NOTE: You have to comment out the following prints in the operator to trigger misalignment:

KOKKOS_INLINE_FUNCTION void operator()(const ParamTagType &, const int k) const { auto aa = Kokkos::subview(_a, k, Kokkos::ALL(), Kokkos::ALL()); auto bb = Kokkos::subview(_b, k, Kokkos::ALL(), Kokkos::ALL()); auto cc = Kokkos::subview(_c, k, Kokkos::ALL(), Kokkos::ALL());

/* if (k == 0) {
  printf("In Operator: alignof(decltype(*this)):%lu\n", alignof(decltype(*this)));
  printf("In Operator: alignof(decltype(ViewType)):%lu\n", alignof(ViewType));
  printf("In Operator: alignof(decltype(ScalarType)):%lu\n", alignof(ScalarType));
} */

$ ./batched/dense/unit_test/KokkosKernels_batched_dla_cuda --gtest_filter='Cuda.batched_scalar_serial_inverselu_dcomplex' Note: Google Test filter = Cuda.batched_scalar_serial_inverselu_dcomplex [==========] Running 1 test from 1 test case. [----------] Global test environment set-up. [----------] 1 test from Cuda [ RUN ] Cuda.batched_scalar_serial_inverselu_dcomplex mark0 mark1 a0:0x7ff6a7f32480 a1:0x7ff6a7f32680 c0:0x7ff6a7f32a80 w:0x7ff6a7f32880 sizeof(AViewType::value_type):16 sizeof(ViewType):40 alignof(decltype(this)):16 alignof(decltype(ViewType)):8 alignof(decltype(ScalarType)):16 &_alpha:0x7ffd8a1ea7b0 &_beta:0x7ffd8a1ea7c0 mark2 i:0 mark0 mark1 a0:0x7ff6a7f32480 a1:0x7ff6a7f32680 c0:0x7ff6a7f32a80 w:0x7ff6a7f32880 sizeof(AViewType::value_type):16 sizeof(ViewType):40 alignof(decltype(this)):16 alignof(decltype(ViewType)):8 alignof(decltype(ScalarType)):16 &_alpha:0x7ffd8a1ea7b0 &_beta:0x7ffd8a1ea7c0 (CudaInternal::singleton().cuda_device_synchronize_wrapper()) error( cudaErrorMisalignedAddress): misaligned address /ascldap/users/eharvey/KOKKOS.base/kokkos/core/src/Cuda/Kokkos_Cuda_Instance.cpp:153 Backtrace: [0x6a11b3] [0x69b4d8] [0x69b50b] [0x6a7277] [0x6a7bfd] [0x67f835] [0x65996e] [0x47828d] [0x67d31d] [0x672f28] [0x6736bd] [0x6738d4] [0x677764] [0x6726a6] [0x419382] [0x7ff6d284e555] __libc_start_main [0x420b2d] Aborted (core dumped)

matt-stack commented 1 year ago

Hello, I am looking into this bug, and came across something I found strange.

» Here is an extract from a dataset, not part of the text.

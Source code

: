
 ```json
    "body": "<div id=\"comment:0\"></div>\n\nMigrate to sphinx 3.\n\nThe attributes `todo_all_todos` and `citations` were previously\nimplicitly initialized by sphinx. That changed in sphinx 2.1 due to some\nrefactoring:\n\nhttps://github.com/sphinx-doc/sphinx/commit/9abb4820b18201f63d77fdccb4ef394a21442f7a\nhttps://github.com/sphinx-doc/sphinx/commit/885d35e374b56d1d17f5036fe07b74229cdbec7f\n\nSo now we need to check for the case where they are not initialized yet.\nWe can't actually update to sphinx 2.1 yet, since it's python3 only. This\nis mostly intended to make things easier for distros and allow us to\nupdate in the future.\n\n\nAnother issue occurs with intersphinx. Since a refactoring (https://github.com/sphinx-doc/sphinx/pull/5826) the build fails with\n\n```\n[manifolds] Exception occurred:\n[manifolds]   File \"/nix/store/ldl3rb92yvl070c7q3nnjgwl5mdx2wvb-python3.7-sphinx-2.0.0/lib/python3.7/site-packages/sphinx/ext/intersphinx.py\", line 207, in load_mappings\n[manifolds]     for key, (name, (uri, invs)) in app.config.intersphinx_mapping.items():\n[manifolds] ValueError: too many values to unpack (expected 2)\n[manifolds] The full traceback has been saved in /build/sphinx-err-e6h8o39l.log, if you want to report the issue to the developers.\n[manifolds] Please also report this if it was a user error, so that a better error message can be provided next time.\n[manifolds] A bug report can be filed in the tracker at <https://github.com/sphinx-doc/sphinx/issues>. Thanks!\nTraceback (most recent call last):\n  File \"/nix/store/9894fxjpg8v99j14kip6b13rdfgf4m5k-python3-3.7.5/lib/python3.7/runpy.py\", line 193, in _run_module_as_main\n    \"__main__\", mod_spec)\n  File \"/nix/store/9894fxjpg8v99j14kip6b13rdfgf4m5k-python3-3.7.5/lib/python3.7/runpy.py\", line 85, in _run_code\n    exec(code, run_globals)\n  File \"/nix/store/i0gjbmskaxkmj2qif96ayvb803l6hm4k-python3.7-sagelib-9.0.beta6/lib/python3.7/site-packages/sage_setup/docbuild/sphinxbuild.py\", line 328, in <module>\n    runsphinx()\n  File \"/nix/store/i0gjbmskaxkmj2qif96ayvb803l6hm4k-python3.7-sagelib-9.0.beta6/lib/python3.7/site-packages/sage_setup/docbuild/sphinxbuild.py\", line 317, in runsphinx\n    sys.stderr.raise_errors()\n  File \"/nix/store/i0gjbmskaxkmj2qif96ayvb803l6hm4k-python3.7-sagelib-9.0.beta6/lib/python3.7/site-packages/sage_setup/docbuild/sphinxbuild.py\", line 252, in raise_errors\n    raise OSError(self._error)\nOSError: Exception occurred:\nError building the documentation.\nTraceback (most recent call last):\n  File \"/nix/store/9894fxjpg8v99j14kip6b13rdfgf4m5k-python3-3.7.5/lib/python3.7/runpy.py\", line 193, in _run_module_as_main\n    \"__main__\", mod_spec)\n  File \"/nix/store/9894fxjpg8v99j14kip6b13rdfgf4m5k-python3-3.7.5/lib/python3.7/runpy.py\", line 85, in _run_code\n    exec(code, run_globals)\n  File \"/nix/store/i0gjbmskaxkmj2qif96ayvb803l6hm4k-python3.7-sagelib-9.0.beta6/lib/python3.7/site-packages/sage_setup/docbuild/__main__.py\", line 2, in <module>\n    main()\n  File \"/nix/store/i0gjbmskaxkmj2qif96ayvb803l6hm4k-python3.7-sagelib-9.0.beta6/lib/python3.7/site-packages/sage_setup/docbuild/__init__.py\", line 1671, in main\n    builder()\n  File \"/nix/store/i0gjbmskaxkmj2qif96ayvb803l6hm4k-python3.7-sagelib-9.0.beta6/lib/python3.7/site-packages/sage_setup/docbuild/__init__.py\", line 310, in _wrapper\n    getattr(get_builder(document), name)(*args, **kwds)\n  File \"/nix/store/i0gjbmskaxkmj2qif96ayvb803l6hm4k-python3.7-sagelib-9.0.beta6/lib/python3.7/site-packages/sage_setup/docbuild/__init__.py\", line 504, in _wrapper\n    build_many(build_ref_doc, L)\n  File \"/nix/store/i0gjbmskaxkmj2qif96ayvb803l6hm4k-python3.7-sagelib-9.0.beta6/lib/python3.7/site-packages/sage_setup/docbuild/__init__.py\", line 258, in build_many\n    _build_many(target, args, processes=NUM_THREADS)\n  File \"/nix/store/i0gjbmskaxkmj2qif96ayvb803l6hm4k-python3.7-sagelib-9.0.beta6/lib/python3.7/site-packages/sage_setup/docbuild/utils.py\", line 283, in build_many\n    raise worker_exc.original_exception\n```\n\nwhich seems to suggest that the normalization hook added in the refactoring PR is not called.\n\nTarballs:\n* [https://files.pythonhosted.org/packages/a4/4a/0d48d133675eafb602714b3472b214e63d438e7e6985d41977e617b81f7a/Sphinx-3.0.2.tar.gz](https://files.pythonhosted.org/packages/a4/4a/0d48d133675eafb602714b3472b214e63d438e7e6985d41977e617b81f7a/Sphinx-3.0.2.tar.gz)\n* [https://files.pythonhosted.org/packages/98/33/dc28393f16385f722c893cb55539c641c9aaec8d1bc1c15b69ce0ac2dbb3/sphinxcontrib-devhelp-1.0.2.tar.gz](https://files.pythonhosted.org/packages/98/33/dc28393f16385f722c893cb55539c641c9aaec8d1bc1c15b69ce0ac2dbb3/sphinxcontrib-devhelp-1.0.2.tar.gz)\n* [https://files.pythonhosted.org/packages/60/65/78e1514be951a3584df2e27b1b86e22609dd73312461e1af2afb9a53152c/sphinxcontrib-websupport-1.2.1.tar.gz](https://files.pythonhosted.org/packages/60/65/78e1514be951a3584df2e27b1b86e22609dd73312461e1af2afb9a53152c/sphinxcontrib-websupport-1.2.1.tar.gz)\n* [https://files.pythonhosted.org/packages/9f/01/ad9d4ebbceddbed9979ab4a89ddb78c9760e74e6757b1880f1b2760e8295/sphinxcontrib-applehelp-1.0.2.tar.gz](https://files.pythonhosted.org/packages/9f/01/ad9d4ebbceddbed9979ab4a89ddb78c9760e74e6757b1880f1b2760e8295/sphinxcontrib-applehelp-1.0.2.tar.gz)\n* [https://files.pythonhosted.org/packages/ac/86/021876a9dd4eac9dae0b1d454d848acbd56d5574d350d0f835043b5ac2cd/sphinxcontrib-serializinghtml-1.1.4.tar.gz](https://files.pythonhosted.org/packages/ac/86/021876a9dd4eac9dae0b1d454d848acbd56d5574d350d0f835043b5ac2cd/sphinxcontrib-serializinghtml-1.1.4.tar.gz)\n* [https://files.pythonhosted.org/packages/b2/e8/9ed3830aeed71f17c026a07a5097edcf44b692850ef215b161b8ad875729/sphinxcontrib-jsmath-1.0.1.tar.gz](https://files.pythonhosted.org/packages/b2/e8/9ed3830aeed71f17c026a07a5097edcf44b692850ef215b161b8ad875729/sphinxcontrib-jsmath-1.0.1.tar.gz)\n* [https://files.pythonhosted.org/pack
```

If you keep all the source for the test the same, but take out one Kokkos::abort, then it seems to not hit this error message. Does anyone have an idea why that would be?

change the abort here to just return 0; or comment it out entirely.

  if (!(m <= 2 && n <= 2))
   Kokkos::abort(
        "InnerGemmFixC<2,2>::serial_invoke, assert failure (m<=2 && n<=2)");

to

  if (!(m <= 2 && n <= 2)) return 0;
//    Kokkos::abort(
//        "InnerGemmFixC<2,2>::serial_invoke, assert failure (m<=2 && n<=2)");

And on my machine I get no error. Because of the lack of abort, am I just missing a cudaCheckLastError call or something like that? I cant tell yet if the Kokkos::abort is an issue here, or its causing me to miss the trigger for the bug, or its not printing the Cuda error. Though when I searched through the src for cuda_abort, it looks like it just prints the message you give it. @crtrott for vis

ndellingwood commented 11 months ago

Just to update, these two tests fail with cd8f77c1c61c45bd8071bc7870b55bd045a727c9 when enabling complex_double types in builds with c++20 enabled as well using for example cuda/12.0.0 + gcc/11.3.0

ndellingwood commented 11 months ago

If I configure with the option -DKokkos_ENABLE_COMPLEX_ALIGN=OFF then the tests posted above pass Adding @crtrott @dalg24 @masterleinad to the loop

ndellingwood commented 7 months ago

The same tests fail with cuda/11.8.0 when testing with cusparse and magma tpls enabled

ndellingwood commented 5 months ago

Updating the issue to confirm the same tests still fail with cuda/11.8.0, cuda/12.0 +/- c++20 on Weaver (Volta70+Power9) with SHA 32aa75a8f20ca88df64bde421c335b9fa6f68397

Configuration (Weaver, cuda/12.0 w/ c++20):

bsub -Is -n 1 -q rhel8 -gpu "num=1" bash

source /etc/profile.d/modules.sh
module load cmake git gcc/11.3.0 cuda/12.0.0

${KOKKOSKERNELS_PATH}/cm_generate_makefile.bash --with-cuda --with-serial --compiler=${KOKKOS_PATH}/bin/nvcc_wrapper --arch=Volta70,Power9 --with-cuda-options=enable_lambda --kokkos-path=${KOKKOS_PATH} --kokkoskernels-path=${KOKKOSKERNELS_PATH} --with-scalars='double,complex_double' --with-ordinals=int --with-offsets=int,size_t --cxxstandard=20

Test failures:

16:17:09 The following tests FAILED:
16:17:09      3 - batched_dla_cuda (Subprocess aborted)
16:17:09      4 - batched_gemm_cuda (Subprocess aborted)
ndellingwood commented 5 months ago

The tests above passed on kokkos-dev-2 with sems-cuda/12.4 + sems-gcc/13.2.0

lucbv commented 5 months ago

@ndellingwood so with cuda 12.4 we have the batched_dla_cuda and batched_gemm_cuda working correctly? Anything else failing on that platform?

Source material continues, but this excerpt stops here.